AKP, kurulduktan hemen sonra “statüko”nun yerleşik kurumlarının saldırısına uğradı. Bu saldırılara karşı “demokrasi” mevziine çekildi.
İlk iktidar döneminde Avrupa Birliği üyeliği hedefinin temel siyasi pozisyonlarından biri olmasıyla iki kişiliğinden “demokrat” olanı öne çıktı. Bu dönemdeki ana pozisyonuna uygun olarak demokratik gelişmeye ciddi katkılarda bulunan birçok reform gerçekleşti.
Bu reformlarla birlikte, muhalefetin politikalarının tutucu-devletçi hatta çekilmesi AKP’nin konumunu güçlendirdi. Güçlenme, seçim galibiyetleri ve yüzde 50’ye ulaşan bir halk desteğiyle tartışmasız hâle geldi.
İktidarının ikinci döneminde, diğer siyasi partilerin yine muhafazakâr-devletçi çizgide yaklaştıkları Kürt meselesinde çözüme dönük radikal adımlar atılması, kamuoyunun geniş kesiminde “Kürt meselesini çözerse AKP çözer” algısının yerleşmesini sağladı.
Bugün özellikle Başbakan Erdoğan’ın güncel meselelerde aldığı pozisyonlar, yarattığı tartışma alanlarında gerçek tartışmaları engelleyen kavgalar AKP’nin kimliğiyle ilgili temel bir tartışmayı ortaya çıkardı.
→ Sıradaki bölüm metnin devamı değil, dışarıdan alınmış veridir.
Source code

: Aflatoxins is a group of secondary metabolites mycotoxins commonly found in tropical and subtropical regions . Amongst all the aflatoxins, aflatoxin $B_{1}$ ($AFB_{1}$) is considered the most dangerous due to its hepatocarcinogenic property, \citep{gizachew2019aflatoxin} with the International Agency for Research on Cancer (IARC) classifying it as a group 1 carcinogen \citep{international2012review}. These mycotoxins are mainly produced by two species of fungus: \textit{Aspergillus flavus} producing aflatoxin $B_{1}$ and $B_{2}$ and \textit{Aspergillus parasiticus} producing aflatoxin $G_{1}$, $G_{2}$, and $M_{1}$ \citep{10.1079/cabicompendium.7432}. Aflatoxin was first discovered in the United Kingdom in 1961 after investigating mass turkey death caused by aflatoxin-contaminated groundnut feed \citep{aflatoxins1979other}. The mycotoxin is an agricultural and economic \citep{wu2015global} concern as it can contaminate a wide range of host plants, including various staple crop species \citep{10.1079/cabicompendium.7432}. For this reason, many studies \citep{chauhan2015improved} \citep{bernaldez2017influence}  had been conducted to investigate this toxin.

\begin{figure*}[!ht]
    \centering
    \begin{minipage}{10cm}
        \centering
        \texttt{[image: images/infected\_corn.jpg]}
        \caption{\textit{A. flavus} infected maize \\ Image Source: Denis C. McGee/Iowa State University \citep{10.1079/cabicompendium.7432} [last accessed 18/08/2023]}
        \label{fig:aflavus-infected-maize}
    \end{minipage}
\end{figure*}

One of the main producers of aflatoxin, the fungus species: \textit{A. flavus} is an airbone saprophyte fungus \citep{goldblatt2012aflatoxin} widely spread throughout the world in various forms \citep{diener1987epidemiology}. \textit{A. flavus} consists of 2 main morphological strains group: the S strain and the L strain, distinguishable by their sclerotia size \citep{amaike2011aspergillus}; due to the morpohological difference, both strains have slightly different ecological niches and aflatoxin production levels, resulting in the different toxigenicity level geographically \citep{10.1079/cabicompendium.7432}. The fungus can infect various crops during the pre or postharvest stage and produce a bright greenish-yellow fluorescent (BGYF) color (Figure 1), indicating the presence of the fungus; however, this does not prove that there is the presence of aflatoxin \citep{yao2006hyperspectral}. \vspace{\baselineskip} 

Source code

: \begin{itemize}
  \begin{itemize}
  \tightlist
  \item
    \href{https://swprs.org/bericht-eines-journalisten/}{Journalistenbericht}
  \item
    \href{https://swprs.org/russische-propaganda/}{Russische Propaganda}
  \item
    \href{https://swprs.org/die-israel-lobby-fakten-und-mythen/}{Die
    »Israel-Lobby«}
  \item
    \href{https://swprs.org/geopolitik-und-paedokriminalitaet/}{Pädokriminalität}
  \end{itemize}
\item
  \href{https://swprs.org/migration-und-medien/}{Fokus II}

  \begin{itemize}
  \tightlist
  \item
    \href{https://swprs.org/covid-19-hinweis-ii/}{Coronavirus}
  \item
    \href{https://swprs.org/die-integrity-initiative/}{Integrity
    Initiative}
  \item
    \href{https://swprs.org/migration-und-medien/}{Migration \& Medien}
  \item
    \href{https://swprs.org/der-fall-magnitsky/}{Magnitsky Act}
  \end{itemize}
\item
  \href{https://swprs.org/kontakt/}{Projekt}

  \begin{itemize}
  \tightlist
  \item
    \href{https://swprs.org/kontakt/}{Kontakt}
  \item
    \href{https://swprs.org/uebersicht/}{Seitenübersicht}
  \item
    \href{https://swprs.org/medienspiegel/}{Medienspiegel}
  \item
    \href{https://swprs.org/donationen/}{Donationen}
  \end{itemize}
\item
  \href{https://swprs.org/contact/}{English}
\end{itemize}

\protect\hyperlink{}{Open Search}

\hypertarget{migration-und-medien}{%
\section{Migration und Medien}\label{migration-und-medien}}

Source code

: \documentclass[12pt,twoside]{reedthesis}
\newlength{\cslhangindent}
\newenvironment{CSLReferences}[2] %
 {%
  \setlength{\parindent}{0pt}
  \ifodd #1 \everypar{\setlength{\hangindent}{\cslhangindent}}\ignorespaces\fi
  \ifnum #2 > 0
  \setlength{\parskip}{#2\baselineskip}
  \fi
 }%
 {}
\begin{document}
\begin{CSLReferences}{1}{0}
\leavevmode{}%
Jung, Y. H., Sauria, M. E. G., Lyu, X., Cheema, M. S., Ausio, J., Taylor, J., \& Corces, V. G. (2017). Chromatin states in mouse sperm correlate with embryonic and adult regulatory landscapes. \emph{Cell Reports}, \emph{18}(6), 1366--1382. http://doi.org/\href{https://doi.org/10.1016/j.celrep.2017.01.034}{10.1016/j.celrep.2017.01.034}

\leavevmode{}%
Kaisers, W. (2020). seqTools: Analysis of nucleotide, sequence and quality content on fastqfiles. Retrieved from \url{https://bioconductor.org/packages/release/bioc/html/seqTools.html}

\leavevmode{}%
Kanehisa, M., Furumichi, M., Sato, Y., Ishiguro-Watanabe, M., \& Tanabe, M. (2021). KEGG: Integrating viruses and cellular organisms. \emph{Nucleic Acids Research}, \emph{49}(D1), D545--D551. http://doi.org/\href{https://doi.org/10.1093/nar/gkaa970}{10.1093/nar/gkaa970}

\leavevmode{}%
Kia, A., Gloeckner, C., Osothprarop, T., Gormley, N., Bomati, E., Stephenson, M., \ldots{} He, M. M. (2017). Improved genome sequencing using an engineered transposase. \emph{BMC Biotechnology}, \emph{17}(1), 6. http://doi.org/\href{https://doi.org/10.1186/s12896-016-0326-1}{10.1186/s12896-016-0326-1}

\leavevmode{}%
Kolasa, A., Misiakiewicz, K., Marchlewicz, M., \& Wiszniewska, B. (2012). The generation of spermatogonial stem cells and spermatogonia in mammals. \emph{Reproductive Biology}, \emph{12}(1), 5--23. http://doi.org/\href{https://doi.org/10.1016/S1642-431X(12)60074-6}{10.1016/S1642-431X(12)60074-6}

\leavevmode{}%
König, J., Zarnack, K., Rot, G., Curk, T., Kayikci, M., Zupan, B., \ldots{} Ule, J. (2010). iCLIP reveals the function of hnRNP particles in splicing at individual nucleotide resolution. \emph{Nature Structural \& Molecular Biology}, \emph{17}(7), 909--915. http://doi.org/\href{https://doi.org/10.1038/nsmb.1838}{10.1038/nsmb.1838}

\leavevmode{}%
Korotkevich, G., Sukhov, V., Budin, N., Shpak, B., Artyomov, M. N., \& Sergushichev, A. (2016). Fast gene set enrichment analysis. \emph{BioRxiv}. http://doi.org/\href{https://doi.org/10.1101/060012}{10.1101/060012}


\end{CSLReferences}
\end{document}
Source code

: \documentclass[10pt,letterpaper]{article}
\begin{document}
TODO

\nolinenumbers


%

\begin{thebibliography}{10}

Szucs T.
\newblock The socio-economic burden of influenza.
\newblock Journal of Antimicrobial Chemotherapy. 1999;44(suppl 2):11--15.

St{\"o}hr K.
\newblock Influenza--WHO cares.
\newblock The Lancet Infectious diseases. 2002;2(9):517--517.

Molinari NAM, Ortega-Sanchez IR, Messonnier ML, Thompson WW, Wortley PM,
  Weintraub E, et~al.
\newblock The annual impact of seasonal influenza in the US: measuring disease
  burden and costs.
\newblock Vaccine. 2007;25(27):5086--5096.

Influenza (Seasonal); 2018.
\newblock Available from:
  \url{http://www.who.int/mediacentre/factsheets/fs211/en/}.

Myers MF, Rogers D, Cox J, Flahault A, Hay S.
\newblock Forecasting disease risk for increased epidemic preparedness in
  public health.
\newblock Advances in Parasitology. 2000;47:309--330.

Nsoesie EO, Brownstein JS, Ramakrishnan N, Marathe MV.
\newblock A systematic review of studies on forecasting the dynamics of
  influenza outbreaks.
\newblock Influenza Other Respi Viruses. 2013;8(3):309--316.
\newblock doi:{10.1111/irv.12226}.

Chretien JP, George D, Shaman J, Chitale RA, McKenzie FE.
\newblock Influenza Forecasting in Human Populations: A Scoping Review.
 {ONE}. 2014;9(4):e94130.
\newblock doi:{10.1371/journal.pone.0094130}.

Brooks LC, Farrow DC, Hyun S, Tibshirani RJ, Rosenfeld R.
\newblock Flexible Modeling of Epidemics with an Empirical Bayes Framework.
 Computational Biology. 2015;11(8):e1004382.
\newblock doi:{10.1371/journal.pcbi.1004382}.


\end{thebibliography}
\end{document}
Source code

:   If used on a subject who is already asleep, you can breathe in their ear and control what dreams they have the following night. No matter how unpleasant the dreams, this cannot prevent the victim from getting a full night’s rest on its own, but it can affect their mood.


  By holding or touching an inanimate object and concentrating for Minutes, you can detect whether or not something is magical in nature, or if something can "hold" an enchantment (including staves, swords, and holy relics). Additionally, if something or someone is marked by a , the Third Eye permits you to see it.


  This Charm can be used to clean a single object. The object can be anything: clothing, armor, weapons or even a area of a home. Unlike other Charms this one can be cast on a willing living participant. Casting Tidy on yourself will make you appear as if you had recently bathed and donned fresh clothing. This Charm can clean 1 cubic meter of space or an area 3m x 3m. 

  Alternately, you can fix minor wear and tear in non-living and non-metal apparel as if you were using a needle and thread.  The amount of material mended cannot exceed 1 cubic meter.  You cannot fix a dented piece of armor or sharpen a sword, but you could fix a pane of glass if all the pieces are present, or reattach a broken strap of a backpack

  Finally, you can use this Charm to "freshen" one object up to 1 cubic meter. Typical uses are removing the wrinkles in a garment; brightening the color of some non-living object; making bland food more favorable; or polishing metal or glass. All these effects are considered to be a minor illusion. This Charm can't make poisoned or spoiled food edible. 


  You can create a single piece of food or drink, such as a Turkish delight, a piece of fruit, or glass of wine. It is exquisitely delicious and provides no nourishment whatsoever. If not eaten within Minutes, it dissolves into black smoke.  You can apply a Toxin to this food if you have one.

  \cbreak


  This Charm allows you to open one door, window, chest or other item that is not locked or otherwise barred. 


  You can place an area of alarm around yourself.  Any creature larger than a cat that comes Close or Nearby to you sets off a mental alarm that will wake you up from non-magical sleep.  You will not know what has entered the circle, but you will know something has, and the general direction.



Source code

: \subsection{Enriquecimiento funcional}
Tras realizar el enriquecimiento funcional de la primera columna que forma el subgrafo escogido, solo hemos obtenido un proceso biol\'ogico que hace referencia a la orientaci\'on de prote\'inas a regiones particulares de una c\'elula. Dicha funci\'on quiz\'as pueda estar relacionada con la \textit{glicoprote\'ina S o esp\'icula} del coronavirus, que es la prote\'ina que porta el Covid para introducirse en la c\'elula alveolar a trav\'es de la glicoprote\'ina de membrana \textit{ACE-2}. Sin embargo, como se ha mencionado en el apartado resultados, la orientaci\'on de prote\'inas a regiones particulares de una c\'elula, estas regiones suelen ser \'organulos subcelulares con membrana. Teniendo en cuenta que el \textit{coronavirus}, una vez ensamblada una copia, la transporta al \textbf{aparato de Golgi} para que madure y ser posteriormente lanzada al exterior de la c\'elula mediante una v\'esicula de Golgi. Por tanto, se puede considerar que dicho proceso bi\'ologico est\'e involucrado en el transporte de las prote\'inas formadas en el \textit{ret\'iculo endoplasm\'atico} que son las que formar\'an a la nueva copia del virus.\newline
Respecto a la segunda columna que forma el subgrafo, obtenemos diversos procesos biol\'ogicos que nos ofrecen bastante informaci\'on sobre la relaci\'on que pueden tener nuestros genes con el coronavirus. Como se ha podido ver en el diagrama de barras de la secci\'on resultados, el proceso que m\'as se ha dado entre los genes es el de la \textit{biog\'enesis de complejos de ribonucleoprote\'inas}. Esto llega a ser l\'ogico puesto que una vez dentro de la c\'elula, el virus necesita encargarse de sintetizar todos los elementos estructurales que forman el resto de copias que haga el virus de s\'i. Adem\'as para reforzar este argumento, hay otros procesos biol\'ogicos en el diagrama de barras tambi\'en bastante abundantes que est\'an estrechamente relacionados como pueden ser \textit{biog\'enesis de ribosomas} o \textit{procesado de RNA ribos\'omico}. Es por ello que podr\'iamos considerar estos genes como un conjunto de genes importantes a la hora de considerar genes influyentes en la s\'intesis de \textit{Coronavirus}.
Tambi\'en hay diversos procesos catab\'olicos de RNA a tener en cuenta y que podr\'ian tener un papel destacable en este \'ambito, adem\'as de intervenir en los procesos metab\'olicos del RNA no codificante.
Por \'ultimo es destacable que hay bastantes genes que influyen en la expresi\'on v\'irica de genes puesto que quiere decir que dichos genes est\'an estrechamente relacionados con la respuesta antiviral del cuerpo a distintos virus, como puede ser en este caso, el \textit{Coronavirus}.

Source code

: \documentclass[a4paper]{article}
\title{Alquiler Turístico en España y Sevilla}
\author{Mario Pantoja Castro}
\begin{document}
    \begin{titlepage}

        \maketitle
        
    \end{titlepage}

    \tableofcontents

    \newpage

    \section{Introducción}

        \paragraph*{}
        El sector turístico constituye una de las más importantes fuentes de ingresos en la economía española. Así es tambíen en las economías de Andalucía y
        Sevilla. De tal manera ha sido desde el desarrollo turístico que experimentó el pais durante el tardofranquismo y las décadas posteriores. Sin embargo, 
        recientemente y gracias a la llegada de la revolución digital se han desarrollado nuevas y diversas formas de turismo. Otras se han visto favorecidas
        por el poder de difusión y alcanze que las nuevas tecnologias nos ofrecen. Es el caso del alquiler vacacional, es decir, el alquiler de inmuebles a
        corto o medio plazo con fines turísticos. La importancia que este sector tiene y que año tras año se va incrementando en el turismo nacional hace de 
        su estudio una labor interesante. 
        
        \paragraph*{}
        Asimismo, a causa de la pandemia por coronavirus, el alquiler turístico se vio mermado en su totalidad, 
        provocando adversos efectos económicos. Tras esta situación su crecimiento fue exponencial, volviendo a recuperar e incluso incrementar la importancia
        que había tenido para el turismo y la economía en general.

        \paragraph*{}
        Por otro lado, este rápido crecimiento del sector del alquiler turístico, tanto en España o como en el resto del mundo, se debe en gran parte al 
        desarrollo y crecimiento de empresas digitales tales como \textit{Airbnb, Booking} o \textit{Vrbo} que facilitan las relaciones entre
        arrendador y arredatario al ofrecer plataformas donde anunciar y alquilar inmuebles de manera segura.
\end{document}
On yılık iktidar döneminde, daha en başından AKP’nin “demokrat” yanının sadece “takıyye” olduğu inancını koruyanlar, on yıl öncesine göre sayı ve etkinlik olarak gerilemiş görünseler de varlıklarını korumaktadır. Bu kesimin sarsılmaz “inancı” kendileri açısından hâlâ tartışılmazdır ve bu bakışın dışında kalan herkes genellikle “hain”, en azından AKP yandaşı olarak görülmektedir. Böyle düşünenler AKP’ye halk desteğinin artışına açıklama getiremedikleri gibi, “silahlı kuvvetler silahsız çıktı” üzüntüsü içinde tıkanmış durumdadırlar.
AKP’nin siyasi gücünün artmasının, demokratik reformların hızlanmasını sağlayacağına, kendisine güveni artmış bir siyasi partinin ve liderinin bu gücünün asıl kaynağını doğru teşhis edeceğine ilişkin beklentilerin şu anda cılızlaştığını görmek gerekiyor.
Oysa AKP güçlüdür, halk desteği devam ediyor ve bu desteği verenlerin beklentileri bellidir.
İktidara gelirken “Ankaralı” olmayan bir partinin muhafazakâr yanını sivrilterek kendisini tipik Ankaralı hâline getirmesi bugünün büyük siyasi tehlikesidir.